Von Chang’e-6 zur Erde gebrachte Bodenproben zeigen Verlust leichter Isotope

Zwischen der Vorder- und der Rückseite des Mondes gibt es eine ganze Reihe von Unterschieden. So fehlen beispielsweise auf der Rückseite die als Maria bezeichneten dunklen Basaltflächen. Die Ursache dieser Unterschiede ist bis heute Gegenstand aktiver Forschung: War es die Anziehungskraft der Erde – oder vielleicht der Einschlag des großen Asteroiden, der das gewaltige Südpol-Aitken-Becken auf der Mondrückseite erzeugt hat? Die Untersuchung von Bodenproben der Raumsonde Chang’e-6 durch ein Forschungsteam aus China untermauert jetzt die zweite These. Wie die Wissenschaftler im Fachblatt „Proceedings of the National Academy of Sciences“ berichten, hat der Einschlag zu einem Verlust leichter Isotope der Elemente Eisen und Kalium geführt.

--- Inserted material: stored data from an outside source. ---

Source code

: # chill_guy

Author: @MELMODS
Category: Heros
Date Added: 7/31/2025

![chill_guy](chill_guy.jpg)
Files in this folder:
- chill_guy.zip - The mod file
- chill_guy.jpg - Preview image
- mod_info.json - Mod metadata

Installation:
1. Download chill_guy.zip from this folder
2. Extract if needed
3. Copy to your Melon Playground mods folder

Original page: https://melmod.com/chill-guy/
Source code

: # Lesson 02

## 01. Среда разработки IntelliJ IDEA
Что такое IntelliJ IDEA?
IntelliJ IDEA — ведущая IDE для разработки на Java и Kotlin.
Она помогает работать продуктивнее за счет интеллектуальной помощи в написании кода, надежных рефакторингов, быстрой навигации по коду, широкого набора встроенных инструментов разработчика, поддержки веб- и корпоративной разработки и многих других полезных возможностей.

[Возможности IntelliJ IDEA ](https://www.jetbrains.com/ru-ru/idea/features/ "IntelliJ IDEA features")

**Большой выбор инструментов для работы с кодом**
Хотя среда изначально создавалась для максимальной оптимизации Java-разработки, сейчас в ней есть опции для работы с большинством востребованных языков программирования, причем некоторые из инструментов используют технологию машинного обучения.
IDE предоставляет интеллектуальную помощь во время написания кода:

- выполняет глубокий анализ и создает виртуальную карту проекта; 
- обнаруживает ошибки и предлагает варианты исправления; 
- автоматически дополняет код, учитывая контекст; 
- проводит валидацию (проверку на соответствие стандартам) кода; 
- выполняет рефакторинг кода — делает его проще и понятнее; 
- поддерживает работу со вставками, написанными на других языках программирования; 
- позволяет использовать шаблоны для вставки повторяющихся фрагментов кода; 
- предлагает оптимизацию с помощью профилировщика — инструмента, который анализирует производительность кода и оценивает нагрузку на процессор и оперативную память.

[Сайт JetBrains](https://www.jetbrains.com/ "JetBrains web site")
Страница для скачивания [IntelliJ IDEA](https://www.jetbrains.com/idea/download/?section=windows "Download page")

„Unsere Ergebnisse liefern robuste Belege für eine bedeutende Modifikation des Mondmantels durch den Einschlag“, schreiben Heng-Ci Tian von der Chinesischen Akademie der Wissenschaften und seine Kollegen. „Sie zeigen, dass großflächige Einschläge eine Schlüsselrolle bei der Entstehung der mondasymmetrischen Struktur gespielt haben könnten.“

Die von der Erde aus sichtbare Seite des Mondes wird von auffälligen dunklen Regionen dominiert, den Maria (Mehrzahl von Mare). Es handelt sich um weite, relativ glatte Flächen, entstanden durch basaltische Lavaflüsse. Als 1959 die sowjetische Sonde Luna-3 erstmals Bilder der Mondrückseite lieferte, waren die Forscher überrascht: Entgegen ihren Erwartungen gab es dort keine solche Basaltebenen, sondern nur helle, kraterübersäte Hochebenen. Spätere Forschungen lieferten weitere Unterschiede. Messungen insbesondere der Mondsonde GRAIL im Jahr 2012 zeigten, dass die Mondkruste auf der Rückseite zehn bis zwanzig Kilometer dicker ist. Und auch die chemische Zusammensetzung der Kruste unterscheidet sich.

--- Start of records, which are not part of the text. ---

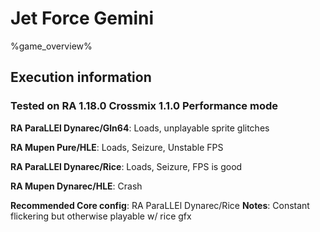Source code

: # Jet Force Gemini 

%game_overview%

## Execution information

### Tested on RA 1.18.0 Crossmix 1.1.0 Performance mode

**RA ParaLLEl Dynarec/Gln64**: Loads, unplayable sprite glitches

**RA Mupen Pure/HLE**: Loads, Seizure, Unstable FPS

**RA ParaLLEl Dynarec/Rice**: Loads, Seizure, FPS is good

**RA Mupen Dynarec/HLE**: Crash

**Recommended Core config**: RA ParaLLEl Dynarec/Rice
**Notes**: Constant flickering but otherwise playable w/ rice gfx
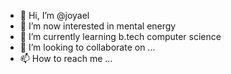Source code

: - 👋 Hi, I’m @joyael
- 👀 I’m now interested in mental energy
- 🌱 I’m currently learning b.tech computer science
- 💞️ I’m looking to collaborate on ...
- 📫 How to reach me ...

<!---
joyael/joyael is a ✨ special ✨ repository because its `README.md` (this file) appears on your GitHub profile.
You can click the Preview link to take a look at your changes.
--->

Tian und seine Kollegen präsentieren jetzt eine Analyse des Gesteins, das 2024 von der Sonde Chang’e-6 auf der Mondrückseite eingesammelt und zur Erde transportiert worden war. Chemische Elemente kommen in unterschiedlichen Varianten vor, Isotope genannt, die sich in ihrem Atomgewicht unterscheiden. Die Messungen des Teams zeigen, dass die Isotopen-Zusammensetzung von Kalium und Eisen in den Bodenproben von Chang’e-6 sich deutlich von Bodenproben der lunaren Vorderseite unterscheiden.

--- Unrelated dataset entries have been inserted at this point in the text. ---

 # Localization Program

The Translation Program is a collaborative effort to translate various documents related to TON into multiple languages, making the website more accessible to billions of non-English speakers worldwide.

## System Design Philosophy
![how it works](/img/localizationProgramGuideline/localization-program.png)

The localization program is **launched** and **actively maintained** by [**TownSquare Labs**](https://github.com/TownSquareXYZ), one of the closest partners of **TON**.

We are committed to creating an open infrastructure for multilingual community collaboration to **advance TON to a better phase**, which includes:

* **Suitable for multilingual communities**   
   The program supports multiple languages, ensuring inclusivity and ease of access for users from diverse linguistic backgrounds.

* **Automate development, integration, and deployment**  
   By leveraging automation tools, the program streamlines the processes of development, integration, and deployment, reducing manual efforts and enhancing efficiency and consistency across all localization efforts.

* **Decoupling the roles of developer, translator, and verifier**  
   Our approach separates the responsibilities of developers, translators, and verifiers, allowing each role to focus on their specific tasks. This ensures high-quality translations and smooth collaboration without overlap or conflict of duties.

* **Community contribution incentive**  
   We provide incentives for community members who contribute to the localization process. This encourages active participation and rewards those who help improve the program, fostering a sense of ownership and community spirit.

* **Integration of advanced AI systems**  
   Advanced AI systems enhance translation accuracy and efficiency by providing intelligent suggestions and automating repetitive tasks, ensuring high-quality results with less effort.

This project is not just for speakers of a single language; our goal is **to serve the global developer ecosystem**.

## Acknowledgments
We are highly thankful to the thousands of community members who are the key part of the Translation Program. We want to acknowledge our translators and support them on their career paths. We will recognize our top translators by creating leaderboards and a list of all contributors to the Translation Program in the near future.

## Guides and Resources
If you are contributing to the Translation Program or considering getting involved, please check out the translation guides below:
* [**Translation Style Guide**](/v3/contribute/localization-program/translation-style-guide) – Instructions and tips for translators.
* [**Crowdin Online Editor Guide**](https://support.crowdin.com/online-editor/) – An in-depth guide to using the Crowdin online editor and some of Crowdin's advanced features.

Im Vergleich gibt es auf der Rückseite weniger leichte Isotope. Wie die Forscher ausführen, lassen sich diese Unterschiede weder durch den Einfluss kosmischer Strahlung noch durch Beimischung von Materie des eingeschlagenen Asteroiden erklären. Vielmehr habe der Einschlag mit seiner thermischen Energie dafür gesorgt, dass vor allem leichtere Isotope verdampfen und ins Weltall entweichen konnten. Das Tema sieht darin einen Beleg dafür, dass große Einschläge wie bei der Entstehung des Südpol-Aitken-Beckens vor 4,3 Milliarden Jahren tatsächlich großräumig die Mondrückseite verändern konnten.